Data for this task:
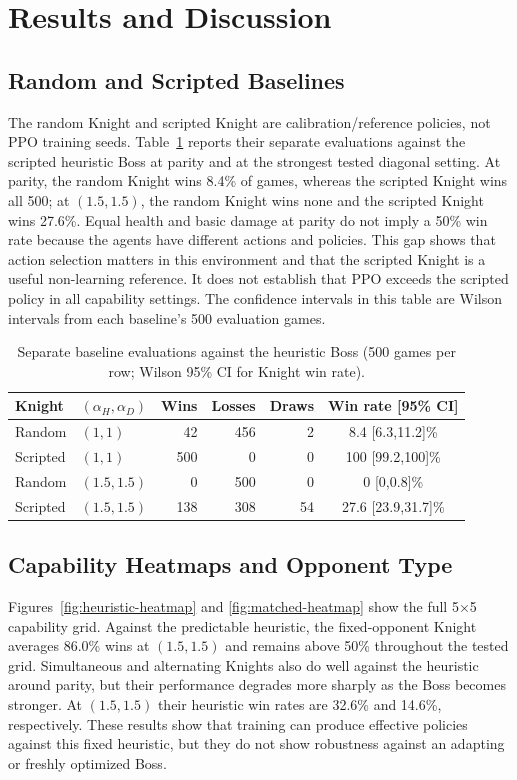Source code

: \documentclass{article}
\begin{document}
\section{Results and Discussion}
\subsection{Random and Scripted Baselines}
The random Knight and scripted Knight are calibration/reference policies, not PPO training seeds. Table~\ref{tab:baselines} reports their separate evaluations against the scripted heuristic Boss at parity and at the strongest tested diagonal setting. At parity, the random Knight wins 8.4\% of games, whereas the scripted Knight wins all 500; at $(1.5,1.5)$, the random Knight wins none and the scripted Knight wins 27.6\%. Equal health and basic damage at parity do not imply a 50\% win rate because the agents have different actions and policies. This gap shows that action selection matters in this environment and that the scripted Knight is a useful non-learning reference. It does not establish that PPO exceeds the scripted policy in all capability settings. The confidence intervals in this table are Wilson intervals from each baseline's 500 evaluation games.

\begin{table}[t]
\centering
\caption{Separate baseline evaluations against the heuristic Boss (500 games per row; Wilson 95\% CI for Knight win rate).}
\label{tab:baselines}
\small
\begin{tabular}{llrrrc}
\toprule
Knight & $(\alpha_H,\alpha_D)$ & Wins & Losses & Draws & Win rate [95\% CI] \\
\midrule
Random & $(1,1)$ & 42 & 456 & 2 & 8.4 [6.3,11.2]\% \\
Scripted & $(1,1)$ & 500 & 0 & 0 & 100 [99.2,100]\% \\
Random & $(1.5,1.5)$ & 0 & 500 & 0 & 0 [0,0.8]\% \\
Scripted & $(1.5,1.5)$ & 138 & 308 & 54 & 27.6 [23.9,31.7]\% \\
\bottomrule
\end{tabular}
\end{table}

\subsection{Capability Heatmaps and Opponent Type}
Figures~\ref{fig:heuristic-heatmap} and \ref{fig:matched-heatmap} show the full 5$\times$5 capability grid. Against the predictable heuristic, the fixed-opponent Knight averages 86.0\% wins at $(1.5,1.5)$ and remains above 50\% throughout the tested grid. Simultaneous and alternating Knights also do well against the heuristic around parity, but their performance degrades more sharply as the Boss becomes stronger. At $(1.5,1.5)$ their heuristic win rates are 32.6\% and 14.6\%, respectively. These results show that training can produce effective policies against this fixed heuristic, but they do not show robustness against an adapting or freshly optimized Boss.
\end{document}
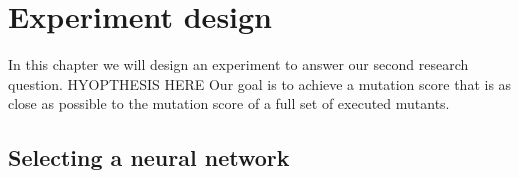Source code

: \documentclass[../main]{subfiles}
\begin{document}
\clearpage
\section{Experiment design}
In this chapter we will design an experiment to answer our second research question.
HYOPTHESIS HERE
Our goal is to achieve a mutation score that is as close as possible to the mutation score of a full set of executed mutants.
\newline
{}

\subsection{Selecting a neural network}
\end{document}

---

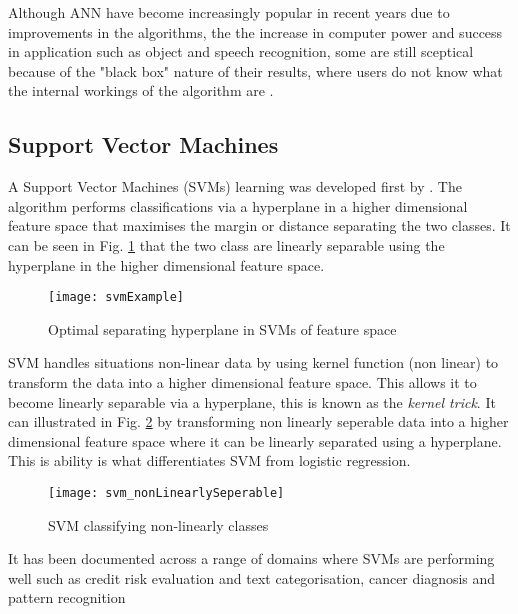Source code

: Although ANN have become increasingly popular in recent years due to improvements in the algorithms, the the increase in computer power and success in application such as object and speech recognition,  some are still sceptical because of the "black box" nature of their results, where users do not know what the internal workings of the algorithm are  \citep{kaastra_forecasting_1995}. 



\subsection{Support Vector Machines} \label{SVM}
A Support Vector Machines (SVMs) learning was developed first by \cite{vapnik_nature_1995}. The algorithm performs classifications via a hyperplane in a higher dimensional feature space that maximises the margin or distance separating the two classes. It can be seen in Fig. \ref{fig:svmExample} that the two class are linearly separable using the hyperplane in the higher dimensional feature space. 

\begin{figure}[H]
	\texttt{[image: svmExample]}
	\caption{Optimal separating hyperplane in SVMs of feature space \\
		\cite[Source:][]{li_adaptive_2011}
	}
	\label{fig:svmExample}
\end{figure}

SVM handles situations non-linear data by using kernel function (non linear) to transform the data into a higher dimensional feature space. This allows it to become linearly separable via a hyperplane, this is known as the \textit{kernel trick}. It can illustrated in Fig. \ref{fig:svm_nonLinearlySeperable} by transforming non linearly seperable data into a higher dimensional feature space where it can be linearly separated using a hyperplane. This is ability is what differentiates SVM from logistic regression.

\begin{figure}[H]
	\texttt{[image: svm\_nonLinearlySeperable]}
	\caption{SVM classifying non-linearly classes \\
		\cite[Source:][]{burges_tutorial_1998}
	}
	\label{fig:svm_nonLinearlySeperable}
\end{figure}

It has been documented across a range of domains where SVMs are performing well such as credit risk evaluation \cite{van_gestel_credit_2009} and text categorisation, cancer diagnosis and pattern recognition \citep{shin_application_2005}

What you need to do:
Every line of the listing that includes the word "recognition" forms the answer.

Response to the task:
: Although ANN have become increasingly popular in recent years due to improvements in the algorithms, the the increase in computer power and success in application such as object and speech recognition,  some are still sceptical because of the "black box" nature of their results, where users do not know what the internal workings of the algorithm are  \citep{kaastra_forecasting_1995}. 
It has been documented across a range of domains where SVMs are performing well such as credit risk evaluation \cite{van_gestel_credit_2009} and text categorisation, cancer diagnosis and pattern recognition \citep{shin_application_2005}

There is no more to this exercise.